### What is expected
Reproduce the lines below exactly. Begin with the first, end with the line containing "unique logical address", and leave out the pictures.

### Input data

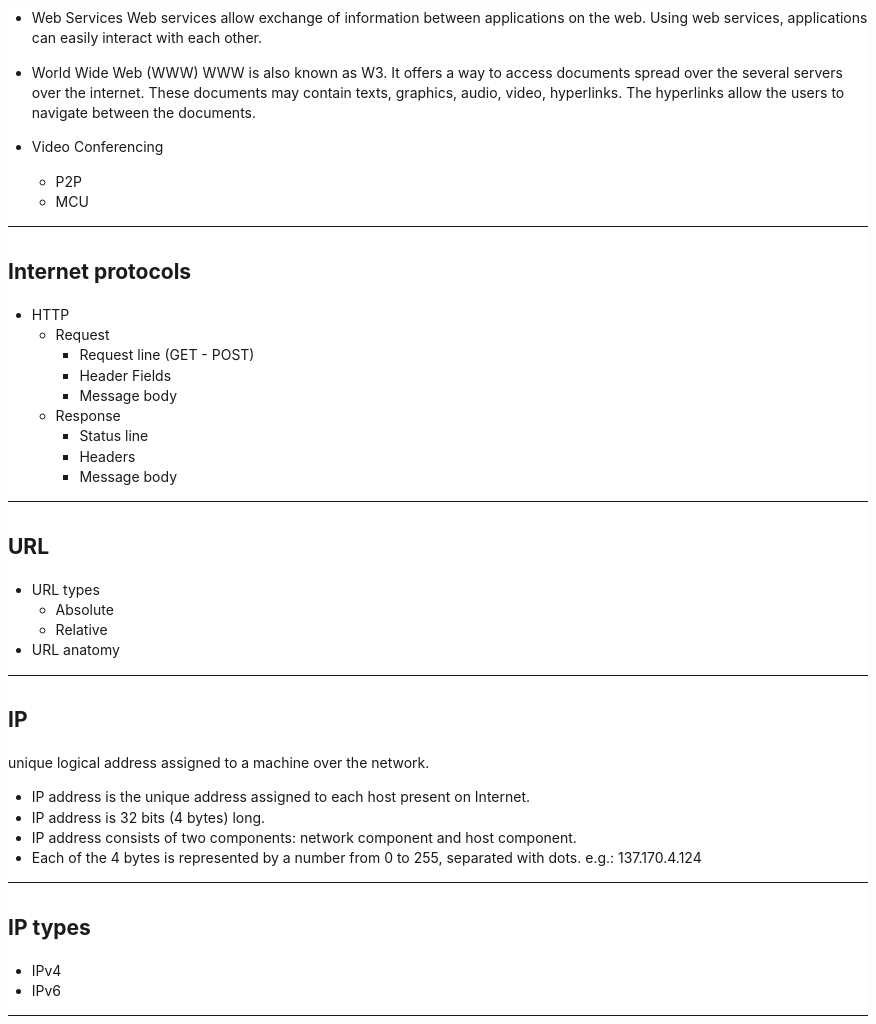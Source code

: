 - Web Services
Web services allow exchange of information between applications on the web. Using web services, applications can easily interact with each other.

- World Wide Web (WWW)
WWW is also known as W3. It offers a way to access documents spread over the several servers over the internet. These documents may contain texts, graphics, audio, video, hyperlinks. The hyperlinks allow the users to navigate between the documents.

- Video Conferencing
  - P2P
  - MCU

---

## Internet protocols

- HTTP
  - Request
    - Request line (GET - POST)
    - Header Fields
    - Message body
  - Response
    - Status line
    - Headers
    - Message body

---

## URL

- URL types
  - Absolute
  - Relative
- URL anatomy

---

## IP

unique logical address assigned to a machine over the network.

- IP address is the unique address assigned to each host present on Internet.
- IP address is 32 bits (4 bytes) long.
- IP address consists of two components: network component and host component.
- Each of the 4 bytes is represented by a number from 0 to 255, separated with dots. 
e.g.: 137.170.4.124

---

## IP types

- IPv4
- IPv6

---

### Output of the exercise
Source code

: - Web Services
Web services allow exchange of information between applications on the web. Using web services, applications can easily interact with each other.

- World Wide Web (WWW)
WWW is also known as W3. It offers a way to access documents spread over the several servers over the internet. These documents may contain texts, graphics, audio, video, hyperlinks. The hyperlinks allow the users to navigate between the documents.

- Video Conferencing
  - P2P
  - MCU

---

## Internet protocols

- HTTP
  - Request
    - Request line (GET - POST)
    - Header Fields
    - Message body
  - Response
    - Status line
    - Headers
    - Message body

---

## URL

- URL types
  - Absolute
  - Relative
- URL anatomy

---

## IP

unique logical address assigned to a machine over the network.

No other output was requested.